Berasa kesamber petir lagi tu si
Karra. Oyaampun, bisa ga sih sehari aja hidup Karra terbebas dari Wira. Karra
bener-bener ga abis pikir. Kali ini Karra ga boleh gagal berkamuflase lagi.
Saatnya mencari tempat duduk yang aman dan nyaman plus ga terjangkau dari
keberadaan Wira. Tapinya ya seperti biasa, tempat duduk Karra udah dipesen
khusus alias di take-in sama Fara dan Dena. Karra terpaksa deh duduk di samping
Fara dan berharap ga bakal ada yang duduk di sebelahnya. Karena bangku di
sebelah Karra itu kosong jadinya was-was juga. Hal sebaliknya pun terjadi lagi
karena tiba-tiba aja ada yang duduk di sebelah Karra. Siapa lagi kalo bukan,
jeblak!
Wira:
“ Ra, bisa bukain ini ga? Bungkus plastiknya susah dibuka, tangan gue licin,
hehe.” [muka standar]
Karra:
“ Mana sini, gue coba dulu ya.” [muka terpaksa]
Wira:
“ Yah lama deh, keburu laper.” [muka mulai tengil]
Karra:
“ Ya ini bungkusnya juga licin. Nih, udah.”
Wira:
“ Ga jadi deh, buat lu aja.”
Karra:
[muka cengo]
Wira:
[cengar-cengir]
Karra:
“ Fara, lu mau ga nih kue? dari Wira.”
Fara:
“ Mana sini, gue laper, makasih-makasih.” [muka polos]
Kejadian itu sempet bikin Karra
ketawa, tapi ketawa yang ditahan tentunya. Sebenarnya Karra ga kesel sama Wira.

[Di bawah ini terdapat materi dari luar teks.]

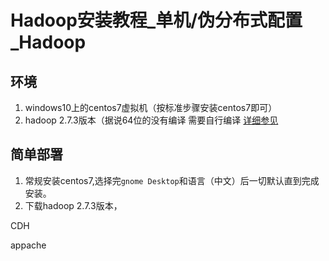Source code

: # Hadoop安装教程_单机/伪分布式配置_Hadoop

## 环境
1. windows10上的centos7虚拟机（按标准步骤安装centos7即可）
2. hadoop 2.7.3版本（据说64位的没有编译 需要自行编译 [详细参见](https://kiwenlau.com/2016/05/29/160529-compile-hadoop-ubuntu/)


## 简单部署

1. 常规安装centos7,选择完`gnome Desktop`和语言（中文）后一切默认直到完成安装。
2. 下载hadoop 2.7.3版本，




CDH


appache
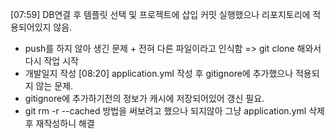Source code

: [07:59] DB연결 후 템플릿 선택 및 프로젝트에 삽입 커밋 실행했으나 리포지토리에 적용되어있지 않음.
 - push를 하지 않아 생긴 문제 + 전혀 다른 파일이라고 인식함 => git clone 해와서 다시 작업 시작
 - 개발일지 작성
[08:20] application.yml 작성 후 gitignore에 추가했으나 적용되지 않는 문제.
 - gitignore에 추가하기전의 정보가 캐시에 저장되어있어 갱신 필요.
 - git rm -r --cached 방법을 써보려고 했으나 되지않아 그냥 application.yml 삭제 후 재작성하니 해결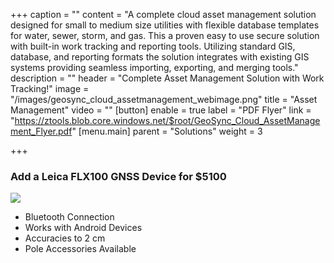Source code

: +++
caption = ""
content = "A complete cloud asset management solution designed for small to medium size utilities with flexible database templates for water, sewer, storm, and gas.  This a proven easy to use secure solution with built-in work tracking and reporting tools.  Utilizing standard GIS, database, and reporting formats the solution integrates with existing GIS systems providing seamless importing, exporting, and merging tools."
description = ""
header = "Complete Asset Management Solution with Work Tracking!"
image = "/images/geosync_cloud_assetmanagement_webimage.png"
title = "Asset Management"
video = ""
[button]
enable = true
label = "PDF Flyer"
link = "https://ztools.blob.core.windows.net/$root/GeoSync_Cloud_AssetManagement_Flyer.pdf"
[menu.main]
parent = "Solutions"
weight = 3

+++
### Add a Leica FLX100 GNSS Device for $5100

![](/images/leica_zeno_flx100.png)

* Bluetooth Connection
* Works with Android Devices
* Accuracies to 2 cm
* Pole Accessories Available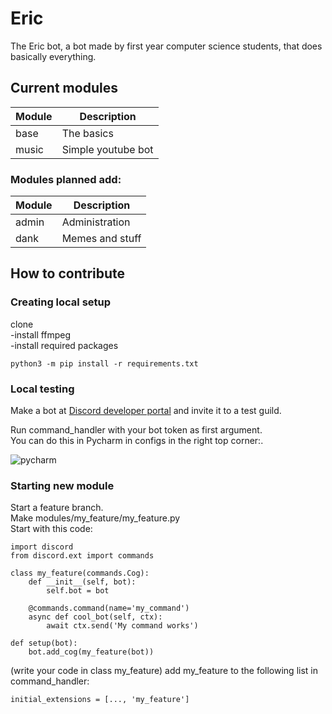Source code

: # Eric
The Eric bot, a bot made by first year computer science students, that does basically everything.

## Current modules

| Module        | Description           
| ------------- |-------------
| base          | The basics 
| music         | Simple youtube bot      

### Modules planned add:   

| Module        | Description           
| ------------- |-------------
| admin         | Administration 
| dank          | Memes and stuff 

## How to contribute

### Creating local setup 
clone    
-install ffmpeg   
-install required packages
    
    python3 -m pip install -r requirements.txt
    
    
### Local testing
Make a bot at [Discord developer portal](https://discord.com/developer) and invite it to a test guild.

Run command_handler with your bot token as first argument.  
You can do this in Pycharm in configs in the right top corner:.

![pycharm](https://i.imgur.com/zGoLQ2D.png)

### Starting new module
Start a feature branch.  
Make modules/my_feature/my_feature.py  
Start with this code:  

    import discord
    from discord.ext import commands

    class my_feature(commands.Cog):
        def __init__(self, bot):
            self.bot = bot
    
        @commands.command(name='my_command')
        async def cool_bot(self, ctx):
            await ctx.send('My command works')

    def setup(bot):
        bot.add_cog(my_feature(bot))
(write your code in  class my_feature)
add my_feature to the following list in command_handler:

    initial_extensions = [..., 'my_feature']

Justru Karra seneng. Karra emang suka sama Wira yang ga kenal mati gaya, blak-blakan,
ekspresif, plus autis. Terlepas dari semua tingkah polah Wira itu ya intinya
Karra suka sama Wira pada pandangan pertama. Untungnya setelah kejadian itu,
Wira langsung pindah tempat duduk di deket boyband and girlband nya itu
tentunya. Jadinya Wira nyamperin tempat Karra cuma buat minta tolong bukain
plastik bungkus kue? Oyaampun.
*****
Seperti biasa, kuliah bioskop itu
berlangsung dengan hening. Bukan keheningan yang berarti anak-anak menikmati
slide demi slide kuliah yang diputar di layar, tetapi keheningan sejati dari
anak-anak yang sedang menikmati alam mimpinya, haha. Dua jam pun terlewati
sudah. Saatnya mimpi anak-anak sejati itu berakhir pula. Namun ternyata ada
juga seseorang yang tak kunjung terbangun dari mimpinya. Ternyata pula, orang
yang bersangkutan itu duduk di bangku paling ujung deket pintu keluar. Otomatis
terhambatlah itu jalan anak-anak yang mau keluar kelas. Alhasil, terjadi lah
kehebohan.
Wira:
“ Aduh itu kenapa lagi yang depan jalannya lama amat.”
Karra:
[tidak sengaja mendengar keluhan Wira]
Wira:
“ Deuh, bikin gue sensitif aja deh ni. Iya ga Karra? ”
Karra:
[ngangguk]
Wira:
“ Apalagi kalo ditanya nilai, makin sensitif deh, haha.” [muka tengil]
Karra:
[menghembuskan nafas]
Untungnya, antrian itu ga
berlangsung lama. Lalu lintas jalan keluar kembali lancar. Karra dan Wira
nampak berada tidak jauh. Karra pun mencoba memberanikan diri memulai sesuatu
yang tanpa Karra kira bakal berdampak fatal untuk kehidupan Karra selanjutnya.
Karra:
“ Ra, kenapa sih lu, ngikutin kata-kata gue mulu? Daritadi ya itu.”
Wira:
“ Gue kan ngefans sama lu, Karra.” [cengar-cengir]
Karra:
“ Yang ngefans sama gue banyak kali.” [bergegas pergi]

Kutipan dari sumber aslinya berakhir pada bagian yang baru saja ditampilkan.